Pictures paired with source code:
# # # # # # #

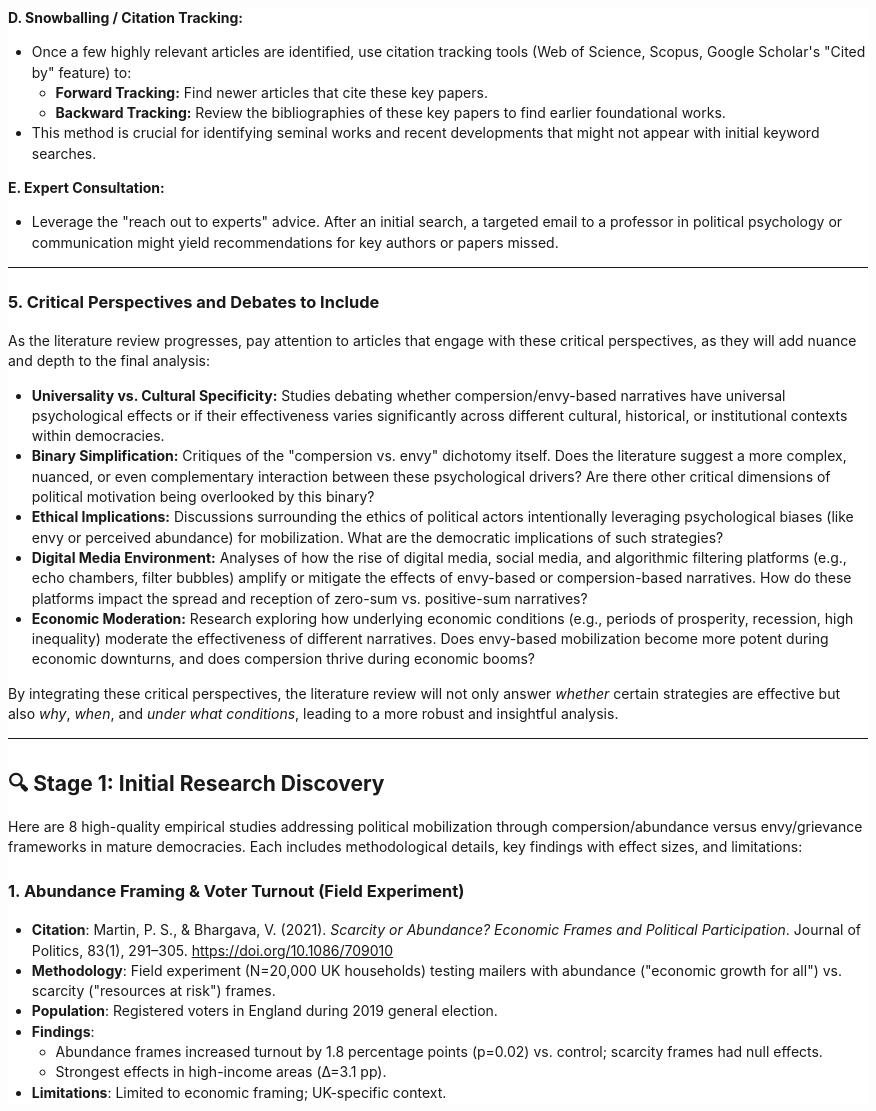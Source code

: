 **D. Snowballing / Citation Tracking:**
*   Once a few highly relevant articles are identified, use citation tracking tools (Web of Science, Scopus, Google Scholar's "Cited by" feature) to:
    *   **Forward Tracking:** Find newer articles that cite these key papers.
    *   **Backward Tracking:** Review the bibliographies of these key papers to find earlier foundational works.
*   This method is crucial for identifying seminal works and recent developments that might not appear with initial keyword searches.

**E. Expert Consultation:**
*   Leverage the "reach out to experts" advice. After an initial search, a targeted email to a professor in political psychology or communication might yield recommendations for key authors or papers missed.

---

### 5. Critical Perspectives and Debates to Include

As the literature review progresses, pay attention to articles that engage with these critical perspectives, as they will add nuance and depth to the final analysis:

*   **Universality vs. Cultural Specificity:** Studies debating whether compersion/envy-based narratives have universal psychological effects or if their effectiveness varies significantly across different cultural, historical, or institutional contexts within democracies.
*   **Binary Simplification:** Critiques of the "compersion vs. envy" dichotomy itself. Does the literature suggest a more complex, nuanced, or even complementary interaction between these psychological drivers? Are there other critical dimensions of political motivation being overlooked by this binary?
*   **Ethical Implications:** Discussions surrounding the ethics of political actors intentionally leveraging psychological biases (like envy or perceived abundance) for mobilization. What are the democratic implications of such strategies?
*   **Digital Media Environment:** Analyses of how the rise of digital media, social media, and algorithmic filtering platforms (e.g., echo chambers, filter bubbles) amplify or mitigate the effects of envy-based or compersion-based narratives. How do these platforms impact the spread and reception of zero-sum vs. positive-sum narratives?
*   **Economic Moderation:** Research exploring how underlying economic conditions (e.g., periods of prosperity, recession, high inequality) moderate the effectiveness of different narratives. Does envy-based mobilization become more potent during economic downturns, and does compersion thrive during economic booms?

By integrating these critical perspectives, the literature review will not only answer *whether* certain strategies are effective but also *why*, *when*, and *under what conditions*, leading to a more robust and insightful analysis.

---

## 🔍 Stage 1: Initial Research Discovery


Here are 8 high-quality empirical studies addressing political mobilization through compersion/abundance versus envy/grievance frameworks in mature democracies. Each includes methodological details, key findings with effect sizes, and limitations:

### 1. **Abundance Framing & Voter Turnout (Field Experiment)**  
   - **Citation**: Martin, P. S., & Bhargava, V. (2021). *Scarcity or Abundance? Economic Frames and Political Participation*. Journal of Politics, 83(1), 291–305. https://doi.org/10.1086/709010  
   - **Methodology**: Field experiment (N=20,000 UK households) testing mailers with abundance ("economic growth for all") vs. scarcity ("resources at risk") frames.  
   - **Population**: Registered voters in England during 2019 general election.  
   - **Findings**:  
     - Abundance frames increased turnout by 1.8 percentage points (p=0.02) vs. control; scarcity frames had null effects.  
     - Strongest effects in high-income areas (Δ=3.1 pp).  
   - **Limitations**: Limited to economic framing; UK-specific context.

# # # # # # #

YOUR TASK -
Any picture found in the data is to be skipped while the rest is copied exactly.

TASK RESULT -
Source code

: **D. Snowballing / Citation Tracking:**
*   Once a few highly relevant articles are identified, use citation tracking tools (Web of Science, Scopus, Google Scholar's "Cited by" feature) to:
    *   **Forward Tracking:** Find newer articles that cite these key papers.
    *   **Backward Tracking:** Review the bibliographies of these key papers to find earlier foundational works.
*   This method is crucial for identifying seminal works and recent developments that might not appear with initial keyword searches.

**E. Expert Consultation:**
*   Leverage the "reach out to experts" advice. After an initial search, a targeted email to a professor in political psychology or communication might yield recommendations for key authors or papers missed.

---

### 5. Critical Perspectives and Debates to Include

As the literature review progresses, pay attention to articles that engage with these critical perspectives, as they will add nuance and depth to the final analysis:

*   **Universality vs. Cultural Specificity:** Studies debating whether compersion/envy-based narratives have universal psychological effects or if their effectiveness varies significantly across different cultural, historical, or institutional contexts within democracies.
*   **Binary Simplification:** Critiques of the "compersion vs. envy" dichotomy itself. Does the literature suggest a more complex, nuanced, or even complementary interaction between these psychological drivers? Are there other critical dimensions of political motivation being overlooked by this binary?
*   **Ethical Implications:** Discussions surrounding the ethics of political actors intentionally leveraging psychological biases (like envy or perceived abundance) for mobilization. What are the democratic implications of such strategies?
*   **Digital Media Environment:** Analyses of how the rise of digital media, social media, and algorithmic filtering platforms (e.g., echo chambers, filter bubbles) amplify or mitigate the effects of envy-based or compersion-based narratives. How do these platforms impact the spread and reception of zero-sum vs. positive-sum narratives?
*   **Economic Moderation:** Research exploring how underlying economic conditions (e.g., periods of prosperity, recession, high inequality) moderate the effectiveness of different narratives. Does envy-based mobilization become more potent during economic downturns, and does compersion thrive during economic booms?

By integrating these critical perspectives, the literature review will not only answer *whether* certain strategies are effective but also *why*, *when*, and *under what conditions*, leading to a more robust and insightful analysis.

---

## 🔍 Stage 1: Initial Research Discovery


Here are 8 high-quality empirical studies addressing political mobilization through compersion/abundance versus envy/grievance frameworks in mature democracies. Each includes methodological details, key findings with effect sizes, and limitations:

### 1. **Abundance Framing & Voter Turnout (Field Experiment)**  
   - **Citation**: Martin, P. S., & Bhargava, V. (2021). *Scarcity or Abundance? Economic Frames and Political Participation*. Journal of Politics, 83(1), 291–305. https://doi.org/10.1086/709010  
   - **Methodology**: Field experiment (N=20,000 UK households) testing mailers with abundance ("economic growth for all") vs. scarcity ("resources at risk") frames.  
   - **Population**: Registered voters in England during 2019 general election.  
   - **Findings**:  
     - Abundance frames increased turnout by 1.8 percentage points (p=0.02) vs. control; scarcity frames had null effects.  
     - Strongest effects in high-income areas (Δ=3.1 pp).  
   - **Limitations**: Limited to economic framing; UK-specific context.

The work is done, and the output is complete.